» Work to be completed
Pick each line that has "signatures" out of the records.
=-=-=-=-=
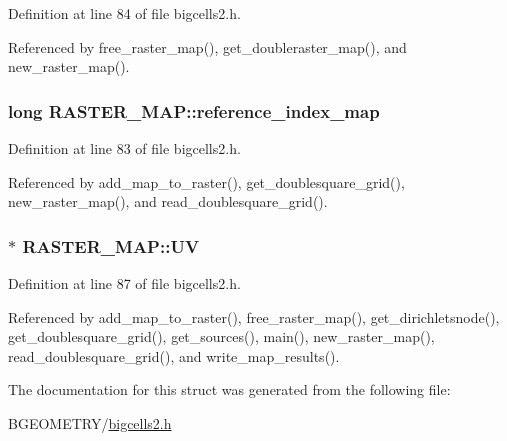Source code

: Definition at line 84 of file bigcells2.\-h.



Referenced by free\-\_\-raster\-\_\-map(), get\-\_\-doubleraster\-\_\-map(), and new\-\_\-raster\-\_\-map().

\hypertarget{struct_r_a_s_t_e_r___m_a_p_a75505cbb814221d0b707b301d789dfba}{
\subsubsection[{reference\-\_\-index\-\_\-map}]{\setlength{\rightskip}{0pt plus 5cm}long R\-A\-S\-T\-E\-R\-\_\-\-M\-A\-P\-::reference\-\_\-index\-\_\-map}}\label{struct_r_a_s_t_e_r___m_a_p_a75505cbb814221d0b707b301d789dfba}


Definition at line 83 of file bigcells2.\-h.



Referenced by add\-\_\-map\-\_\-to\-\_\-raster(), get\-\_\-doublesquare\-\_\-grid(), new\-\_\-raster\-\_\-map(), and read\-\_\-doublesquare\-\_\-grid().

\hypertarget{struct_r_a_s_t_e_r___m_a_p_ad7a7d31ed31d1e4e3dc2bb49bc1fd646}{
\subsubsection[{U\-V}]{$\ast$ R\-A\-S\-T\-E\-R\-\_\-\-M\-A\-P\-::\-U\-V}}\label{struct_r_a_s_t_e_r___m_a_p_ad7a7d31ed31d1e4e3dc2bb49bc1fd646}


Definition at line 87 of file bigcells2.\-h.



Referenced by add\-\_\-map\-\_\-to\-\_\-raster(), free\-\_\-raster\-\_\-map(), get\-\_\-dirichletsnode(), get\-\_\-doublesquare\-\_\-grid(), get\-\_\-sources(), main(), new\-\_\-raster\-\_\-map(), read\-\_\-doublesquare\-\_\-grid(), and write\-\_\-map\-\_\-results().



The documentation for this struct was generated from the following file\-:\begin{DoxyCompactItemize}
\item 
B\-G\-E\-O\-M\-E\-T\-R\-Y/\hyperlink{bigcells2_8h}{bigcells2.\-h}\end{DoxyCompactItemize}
=-=-=-=-=
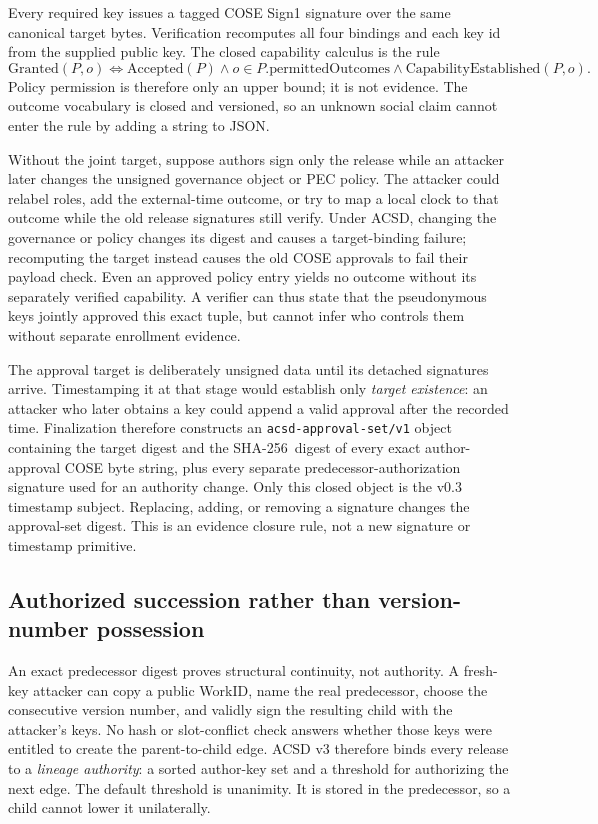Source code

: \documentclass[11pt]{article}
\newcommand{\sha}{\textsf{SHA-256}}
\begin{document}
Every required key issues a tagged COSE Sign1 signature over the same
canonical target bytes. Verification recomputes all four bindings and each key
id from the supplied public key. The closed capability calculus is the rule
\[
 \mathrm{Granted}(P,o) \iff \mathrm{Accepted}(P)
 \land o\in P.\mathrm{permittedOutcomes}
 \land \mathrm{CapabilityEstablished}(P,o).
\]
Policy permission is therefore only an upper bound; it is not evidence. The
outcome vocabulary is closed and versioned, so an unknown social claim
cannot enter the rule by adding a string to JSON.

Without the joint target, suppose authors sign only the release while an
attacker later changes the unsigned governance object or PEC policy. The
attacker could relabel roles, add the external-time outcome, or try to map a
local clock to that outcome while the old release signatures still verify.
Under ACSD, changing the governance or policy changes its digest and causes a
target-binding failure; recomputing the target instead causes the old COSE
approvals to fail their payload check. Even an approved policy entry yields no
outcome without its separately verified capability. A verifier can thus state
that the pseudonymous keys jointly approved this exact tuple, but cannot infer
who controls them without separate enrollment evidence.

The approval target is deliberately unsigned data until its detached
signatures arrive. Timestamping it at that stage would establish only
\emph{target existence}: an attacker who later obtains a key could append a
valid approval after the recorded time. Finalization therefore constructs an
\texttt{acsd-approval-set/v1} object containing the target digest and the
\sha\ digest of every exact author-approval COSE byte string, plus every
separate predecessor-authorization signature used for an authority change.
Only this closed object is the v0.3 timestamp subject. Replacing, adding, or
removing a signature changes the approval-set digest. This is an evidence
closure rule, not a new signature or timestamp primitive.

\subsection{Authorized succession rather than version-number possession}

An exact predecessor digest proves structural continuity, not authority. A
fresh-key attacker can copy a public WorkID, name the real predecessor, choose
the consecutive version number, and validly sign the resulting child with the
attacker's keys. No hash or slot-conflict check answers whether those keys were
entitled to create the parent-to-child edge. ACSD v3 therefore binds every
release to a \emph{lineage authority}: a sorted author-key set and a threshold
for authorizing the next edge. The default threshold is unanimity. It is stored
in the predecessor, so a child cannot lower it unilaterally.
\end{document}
=-=-=-=-=
» Response
local clock to that outcome while the old release signatures still verify.
signatures arrive. Timestamping it at that stage would establish only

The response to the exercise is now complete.